View of Kampung Naga.

An integrated living system of a traditional
Sundanese hamlet in West Java, Indonesia.

Ayu Tri Prestasia and Boomi Kim

The spatial organization of Kampung Naga is influenced by its location on the valley. The topographical characteristics of the site defines the vertical zonation of the hamlet, which is closely related to the utilization of the landscape into the water management system.

Kampung Naga floor plan.

Based on its spatial relation to the settlement area, Kampung Naga can be divided into 3 distinctive zones. The “forbidden forest”, the Sacred Area, is preserved at the top of the composition to infiltrate, filter and store the water through its roots. The settlement area, the Inner Area, is located in the middle with terraced soils following its natural topography. At the lowest level, the Outer Area, fish pond system become the location where almost all the water-related activities take place. Bamboo fences are used as the boundary of the settlement area which at the same time clearly separates these three zones.
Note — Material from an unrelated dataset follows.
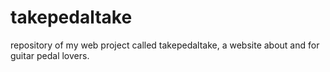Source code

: # takepedaltake
repository of my web project called takepedaltake, a website about and for guitar pedal lovers.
Strategic position of the areas on the topography.

Kampung Naga maintains the traditional living with nature amidst modernity that develops around the area. No new technology such as the use of electricity and related devices is allowed in the hamlet. The boundary of Kampung Naga is strictly preserved to balance the number of people whose lives can be supported by the food supply and the ability to manage the wastewater inside the village. While maintaining the number of people who live inside, the rest of the family members can live outside the village.
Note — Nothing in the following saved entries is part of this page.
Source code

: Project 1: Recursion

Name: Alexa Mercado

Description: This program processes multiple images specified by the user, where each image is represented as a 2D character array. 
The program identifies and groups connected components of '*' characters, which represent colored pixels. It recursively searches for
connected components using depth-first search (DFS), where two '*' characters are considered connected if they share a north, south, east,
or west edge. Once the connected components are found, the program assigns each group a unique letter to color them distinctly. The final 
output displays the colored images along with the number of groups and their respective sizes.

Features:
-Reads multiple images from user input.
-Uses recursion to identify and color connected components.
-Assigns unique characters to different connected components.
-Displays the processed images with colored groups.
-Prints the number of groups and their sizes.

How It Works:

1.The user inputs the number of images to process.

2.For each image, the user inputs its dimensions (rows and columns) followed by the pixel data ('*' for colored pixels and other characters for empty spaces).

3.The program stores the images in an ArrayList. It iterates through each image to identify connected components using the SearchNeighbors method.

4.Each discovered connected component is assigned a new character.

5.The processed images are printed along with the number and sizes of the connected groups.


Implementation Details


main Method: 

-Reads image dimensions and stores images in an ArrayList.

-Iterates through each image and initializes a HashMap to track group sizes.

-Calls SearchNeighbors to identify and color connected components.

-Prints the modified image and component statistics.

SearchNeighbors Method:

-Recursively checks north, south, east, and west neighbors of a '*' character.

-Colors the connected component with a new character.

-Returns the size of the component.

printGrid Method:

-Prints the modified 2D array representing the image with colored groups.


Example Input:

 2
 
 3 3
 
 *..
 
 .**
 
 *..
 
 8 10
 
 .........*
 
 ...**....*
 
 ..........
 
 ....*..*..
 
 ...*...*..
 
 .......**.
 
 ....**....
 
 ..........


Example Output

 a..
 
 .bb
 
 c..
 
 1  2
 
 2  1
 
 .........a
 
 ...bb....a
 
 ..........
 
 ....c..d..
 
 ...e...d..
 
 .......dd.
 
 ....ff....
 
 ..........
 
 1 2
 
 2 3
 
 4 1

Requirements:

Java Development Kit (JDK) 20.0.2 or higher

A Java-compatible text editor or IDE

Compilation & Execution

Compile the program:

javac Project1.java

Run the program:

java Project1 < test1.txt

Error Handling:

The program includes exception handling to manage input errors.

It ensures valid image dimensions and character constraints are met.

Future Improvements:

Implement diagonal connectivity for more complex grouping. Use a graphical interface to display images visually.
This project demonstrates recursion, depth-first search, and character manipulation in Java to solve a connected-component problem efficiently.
Although almost all water-related activities are located on the Outer Area, water is treated as a major part of their lives. People keep its space to “breathe”, use it wisely, and purify the wastewater before finally being returned to its original place. Centralization of the activities are designed as an integrated system of water and ecological cycle.

Circular Stories

Nature works in circular systems. Living with nature, people in Kampung Naga believe that they need to understand thoroughly and preserve this circularity. Water, as one of the main resources of lives, is used wisely to maintain its circularity. The three water sources which are located on the higher parts of the topography are kept clean free from any activities that could contaminate the water quality. People are forbidden to cut trees in the forest on the hill to maintain its ability to absorb and purify the rainwater to the ground water table. In this case, myth and tradition are used by the community as rules that have to be obeyed. After the water is used for daily activities, it is purified by fishpond systems before finally being returned to the river.

Circularity in a house scale, Kampung Naga village.